Rand Paul Blocks 9/11 Victims Fund
“I am deeply disappointed that my colleague has just objected to the desperately needed and urgent bill for our 9/11 first responders.”
Sen. Kristen Gillibrand asked the senate for unanimous consent to reauthorize the 9/11 Victim Compensation on Wednesday, but was blocked by libertarian Sen. Rand Paul of Kentucky, who cited concern over the growing deficit.
“It has long been my feeling that we need to address our massive debt in the country,” he said. “We have a $22 trillion debt. We’re adding debt at about $1 trillion a year. Therefore, any new spending that we are approaching, any new program that is going to have the longevity of 70 or 80 years should be offset by cutting spending that is less valuable. We should at least be having this debate.”
Critics were quick to point to Rand’s support for the 2017 Trump tax cuts, which slashed the corporate tax rate from 35% to 21%, as evidence of the senator’s inconsistent stance on the deficit. Proponents of the cuts argued they would stimulate the economy enough to compensate for loss in federal tax revenue, but they have so far failed to deliver. The Congressional Budget Office estimates the cuts will add more than $1 trillion to the deficit over a decade.

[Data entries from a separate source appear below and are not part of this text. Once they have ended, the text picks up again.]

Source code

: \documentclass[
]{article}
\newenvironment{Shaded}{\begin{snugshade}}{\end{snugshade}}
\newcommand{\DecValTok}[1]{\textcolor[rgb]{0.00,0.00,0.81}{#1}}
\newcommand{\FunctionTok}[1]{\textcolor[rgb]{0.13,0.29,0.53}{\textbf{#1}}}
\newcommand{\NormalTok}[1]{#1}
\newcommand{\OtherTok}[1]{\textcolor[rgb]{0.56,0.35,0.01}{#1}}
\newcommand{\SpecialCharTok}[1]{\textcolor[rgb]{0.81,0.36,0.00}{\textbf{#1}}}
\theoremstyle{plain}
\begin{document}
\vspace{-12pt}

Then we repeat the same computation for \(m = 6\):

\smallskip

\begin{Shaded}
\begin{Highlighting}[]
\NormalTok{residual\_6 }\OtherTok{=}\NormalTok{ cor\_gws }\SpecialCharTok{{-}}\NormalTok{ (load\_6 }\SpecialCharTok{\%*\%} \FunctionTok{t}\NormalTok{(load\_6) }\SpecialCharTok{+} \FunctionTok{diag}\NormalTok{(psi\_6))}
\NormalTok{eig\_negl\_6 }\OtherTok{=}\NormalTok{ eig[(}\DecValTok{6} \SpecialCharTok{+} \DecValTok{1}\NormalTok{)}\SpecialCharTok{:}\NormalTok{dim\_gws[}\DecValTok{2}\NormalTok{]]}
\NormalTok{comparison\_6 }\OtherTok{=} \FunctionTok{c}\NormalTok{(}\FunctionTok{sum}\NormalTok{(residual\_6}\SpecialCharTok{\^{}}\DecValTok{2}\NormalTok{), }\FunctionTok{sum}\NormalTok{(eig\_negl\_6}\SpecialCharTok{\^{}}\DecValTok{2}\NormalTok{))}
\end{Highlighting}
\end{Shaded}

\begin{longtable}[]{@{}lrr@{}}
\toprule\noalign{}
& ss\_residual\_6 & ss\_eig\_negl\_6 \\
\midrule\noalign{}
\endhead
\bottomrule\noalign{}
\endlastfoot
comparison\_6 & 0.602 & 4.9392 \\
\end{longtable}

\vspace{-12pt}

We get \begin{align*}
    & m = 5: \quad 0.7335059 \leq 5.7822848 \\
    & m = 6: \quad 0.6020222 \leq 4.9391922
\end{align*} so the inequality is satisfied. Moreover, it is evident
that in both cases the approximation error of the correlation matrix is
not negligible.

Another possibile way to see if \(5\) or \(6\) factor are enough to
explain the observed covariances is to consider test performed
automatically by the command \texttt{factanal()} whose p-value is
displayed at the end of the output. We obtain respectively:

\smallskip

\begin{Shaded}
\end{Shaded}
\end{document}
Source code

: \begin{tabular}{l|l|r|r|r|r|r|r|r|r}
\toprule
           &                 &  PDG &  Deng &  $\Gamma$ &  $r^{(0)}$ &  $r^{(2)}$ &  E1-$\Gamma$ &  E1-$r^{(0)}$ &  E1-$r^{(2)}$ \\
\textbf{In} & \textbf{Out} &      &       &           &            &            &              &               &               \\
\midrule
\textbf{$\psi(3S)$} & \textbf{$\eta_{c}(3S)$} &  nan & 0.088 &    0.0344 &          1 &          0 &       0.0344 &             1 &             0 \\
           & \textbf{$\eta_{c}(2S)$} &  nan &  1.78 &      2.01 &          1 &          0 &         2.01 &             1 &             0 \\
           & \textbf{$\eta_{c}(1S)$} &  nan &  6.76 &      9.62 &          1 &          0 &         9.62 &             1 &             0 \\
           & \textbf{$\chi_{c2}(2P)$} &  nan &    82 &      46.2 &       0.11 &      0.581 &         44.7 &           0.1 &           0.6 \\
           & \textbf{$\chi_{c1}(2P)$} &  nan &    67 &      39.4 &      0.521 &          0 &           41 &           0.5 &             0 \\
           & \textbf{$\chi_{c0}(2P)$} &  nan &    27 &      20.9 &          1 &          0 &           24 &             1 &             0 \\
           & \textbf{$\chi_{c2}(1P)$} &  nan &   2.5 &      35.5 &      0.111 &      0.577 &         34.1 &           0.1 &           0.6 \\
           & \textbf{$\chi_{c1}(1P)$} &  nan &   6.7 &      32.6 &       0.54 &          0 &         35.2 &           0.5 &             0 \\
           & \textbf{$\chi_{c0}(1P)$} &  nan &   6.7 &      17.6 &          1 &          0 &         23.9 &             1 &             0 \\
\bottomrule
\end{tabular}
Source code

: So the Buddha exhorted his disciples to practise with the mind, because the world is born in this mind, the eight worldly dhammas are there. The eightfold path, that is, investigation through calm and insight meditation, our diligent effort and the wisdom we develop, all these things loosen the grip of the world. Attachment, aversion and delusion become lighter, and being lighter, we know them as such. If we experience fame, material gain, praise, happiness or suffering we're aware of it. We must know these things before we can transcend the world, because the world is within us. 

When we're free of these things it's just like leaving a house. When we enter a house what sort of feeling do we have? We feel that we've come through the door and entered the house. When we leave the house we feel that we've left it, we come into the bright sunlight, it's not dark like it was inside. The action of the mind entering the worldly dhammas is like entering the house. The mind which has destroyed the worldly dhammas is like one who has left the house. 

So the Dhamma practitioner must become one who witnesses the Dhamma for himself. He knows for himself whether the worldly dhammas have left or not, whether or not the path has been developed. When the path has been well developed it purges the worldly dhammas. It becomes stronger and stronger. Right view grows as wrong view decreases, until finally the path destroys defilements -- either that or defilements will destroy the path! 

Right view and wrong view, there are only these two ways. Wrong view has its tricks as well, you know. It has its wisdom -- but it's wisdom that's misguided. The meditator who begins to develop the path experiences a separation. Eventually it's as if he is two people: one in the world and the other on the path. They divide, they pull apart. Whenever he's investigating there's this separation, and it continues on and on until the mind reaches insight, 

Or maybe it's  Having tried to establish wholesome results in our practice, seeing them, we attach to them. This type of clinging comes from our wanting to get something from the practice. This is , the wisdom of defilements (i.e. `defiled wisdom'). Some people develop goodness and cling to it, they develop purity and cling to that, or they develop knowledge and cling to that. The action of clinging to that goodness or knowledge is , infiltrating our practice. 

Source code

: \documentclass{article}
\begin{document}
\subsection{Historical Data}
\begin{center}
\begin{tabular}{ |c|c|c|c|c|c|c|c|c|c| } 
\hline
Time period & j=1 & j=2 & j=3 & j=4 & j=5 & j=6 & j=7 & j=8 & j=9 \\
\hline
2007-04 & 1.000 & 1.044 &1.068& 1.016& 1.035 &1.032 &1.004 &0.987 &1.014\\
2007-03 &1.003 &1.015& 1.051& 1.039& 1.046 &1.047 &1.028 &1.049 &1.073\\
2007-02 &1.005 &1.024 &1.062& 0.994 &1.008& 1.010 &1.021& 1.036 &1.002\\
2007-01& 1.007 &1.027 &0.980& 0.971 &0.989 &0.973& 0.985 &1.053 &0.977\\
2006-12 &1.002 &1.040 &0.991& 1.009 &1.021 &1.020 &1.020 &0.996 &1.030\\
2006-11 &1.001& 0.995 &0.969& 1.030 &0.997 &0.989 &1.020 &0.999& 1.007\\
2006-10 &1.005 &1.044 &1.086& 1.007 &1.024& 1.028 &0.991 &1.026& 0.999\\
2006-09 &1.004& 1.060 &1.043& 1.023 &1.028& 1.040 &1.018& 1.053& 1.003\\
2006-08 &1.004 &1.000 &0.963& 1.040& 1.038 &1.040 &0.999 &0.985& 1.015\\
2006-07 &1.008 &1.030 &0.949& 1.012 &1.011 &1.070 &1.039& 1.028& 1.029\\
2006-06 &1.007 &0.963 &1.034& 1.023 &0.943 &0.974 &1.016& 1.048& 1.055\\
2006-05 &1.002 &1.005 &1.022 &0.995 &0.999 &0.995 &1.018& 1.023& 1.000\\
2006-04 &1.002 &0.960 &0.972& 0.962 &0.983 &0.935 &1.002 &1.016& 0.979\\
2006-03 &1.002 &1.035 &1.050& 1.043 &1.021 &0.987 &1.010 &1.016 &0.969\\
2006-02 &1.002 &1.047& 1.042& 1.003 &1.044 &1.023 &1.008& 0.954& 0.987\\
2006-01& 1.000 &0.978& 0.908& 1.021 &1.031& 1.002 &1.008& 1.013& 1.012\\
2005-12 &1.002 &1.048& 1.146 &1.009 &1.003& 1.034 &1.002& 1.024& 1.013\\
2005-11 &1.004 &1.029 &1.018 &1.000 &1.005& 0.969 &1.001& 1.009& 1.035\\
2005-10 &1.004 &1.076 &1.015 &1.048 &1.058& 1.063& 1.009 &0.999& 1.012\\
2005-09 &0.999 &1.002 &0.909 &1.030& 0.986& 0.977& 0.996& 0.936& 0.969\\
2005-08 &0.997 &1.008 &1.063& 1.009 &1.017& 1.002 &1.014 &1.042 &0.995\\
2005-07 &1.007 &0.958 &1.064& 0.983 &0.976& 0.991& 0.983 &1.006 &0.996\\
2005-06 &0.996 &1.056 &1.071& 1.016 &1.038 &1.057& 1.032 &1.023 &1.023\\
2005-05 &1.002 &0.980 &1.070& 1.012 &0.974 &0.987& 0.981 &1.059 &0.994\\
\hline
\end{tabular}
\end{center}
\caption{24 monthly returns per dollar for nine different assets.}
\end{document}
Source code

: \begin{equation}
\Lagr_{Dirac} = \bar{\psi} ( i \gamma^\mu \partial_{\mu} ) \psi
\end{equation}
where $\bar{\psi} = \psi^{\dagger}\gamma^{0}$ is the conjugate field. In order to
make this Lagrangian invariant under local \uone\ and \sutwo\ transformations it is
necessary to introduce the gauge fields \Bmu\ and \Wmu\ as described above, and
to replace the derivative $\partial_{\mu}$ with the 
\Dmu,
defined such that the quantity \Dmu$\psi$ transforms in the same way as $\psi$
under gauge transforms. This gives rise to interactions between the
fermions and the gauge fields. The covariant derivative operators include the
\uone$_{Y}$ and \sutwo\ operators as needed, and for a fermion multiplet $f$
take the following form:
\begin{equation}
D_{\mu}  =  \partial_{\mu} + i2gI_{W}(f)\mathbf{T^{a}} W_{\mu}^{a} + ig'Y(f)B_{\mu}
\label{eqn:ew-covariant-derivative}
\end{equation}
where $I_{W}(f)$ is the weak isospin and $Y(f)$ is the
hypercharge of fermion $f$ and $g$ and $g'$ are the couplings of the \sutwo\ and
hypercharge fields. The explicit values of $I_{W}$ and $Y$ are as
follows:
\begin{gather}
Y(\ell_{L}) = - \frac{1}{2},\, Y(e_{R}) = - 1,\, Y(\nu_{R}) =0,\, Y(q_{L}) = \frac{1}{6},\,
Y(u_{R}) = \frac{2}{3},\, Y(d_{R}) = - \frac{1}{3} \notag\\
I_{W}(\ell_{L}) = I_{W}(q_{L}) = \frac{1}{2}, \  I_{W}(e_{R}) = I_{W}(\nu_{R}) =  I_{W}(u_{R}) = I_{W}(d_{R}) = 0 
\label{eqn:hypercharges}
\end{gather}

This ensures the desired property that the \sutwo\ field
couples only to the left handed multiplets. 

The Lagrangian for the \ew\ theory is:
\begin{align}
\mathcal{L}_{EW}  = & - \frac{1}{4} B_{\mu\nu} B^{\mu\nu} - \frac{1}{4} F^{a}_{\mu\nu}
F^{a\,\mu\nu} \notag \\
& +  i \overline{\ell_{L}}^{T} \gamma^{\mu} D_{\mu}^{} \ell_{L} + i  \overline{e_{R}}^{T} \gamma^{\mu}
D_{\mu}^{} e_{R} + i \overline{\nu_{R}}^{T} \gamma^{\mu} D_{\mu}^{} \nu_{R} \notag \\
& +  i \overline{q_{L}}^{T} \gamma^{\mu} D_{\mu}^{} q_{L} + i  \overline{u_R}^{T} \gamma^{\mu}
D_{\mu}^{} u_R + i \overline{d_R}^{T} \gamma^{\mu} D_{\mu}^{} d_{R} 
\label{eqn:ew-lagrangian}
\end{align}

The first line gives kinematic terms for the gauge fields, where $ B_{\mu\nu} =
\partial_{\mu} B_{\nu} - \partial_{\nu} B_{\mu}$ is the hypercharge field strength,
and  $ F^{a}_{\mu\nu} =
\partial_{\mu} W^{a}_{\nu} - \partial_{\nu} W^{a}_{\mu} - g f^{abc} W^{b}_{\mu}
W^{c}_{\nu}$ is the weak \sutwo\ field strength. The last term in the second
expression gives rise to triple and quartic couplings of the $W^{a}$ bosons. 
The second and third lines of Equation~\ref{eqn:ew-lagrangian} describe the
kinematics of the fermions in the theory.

The House passed its version of the reauthorization bill last week in a 402-12 vote. Despite Paul’s objections, the Senate is expected to vote on the bill and pass a version before summer recess begins on August 2nd.
“I would say to my friend from Kentucky, throughout the history of American, when our young men and women and older men and women volunteered in the armed services and risked their lives for our freedom, we came back and gave them health care,” said Sen. Chuck Schumer. “Why are these people any different?”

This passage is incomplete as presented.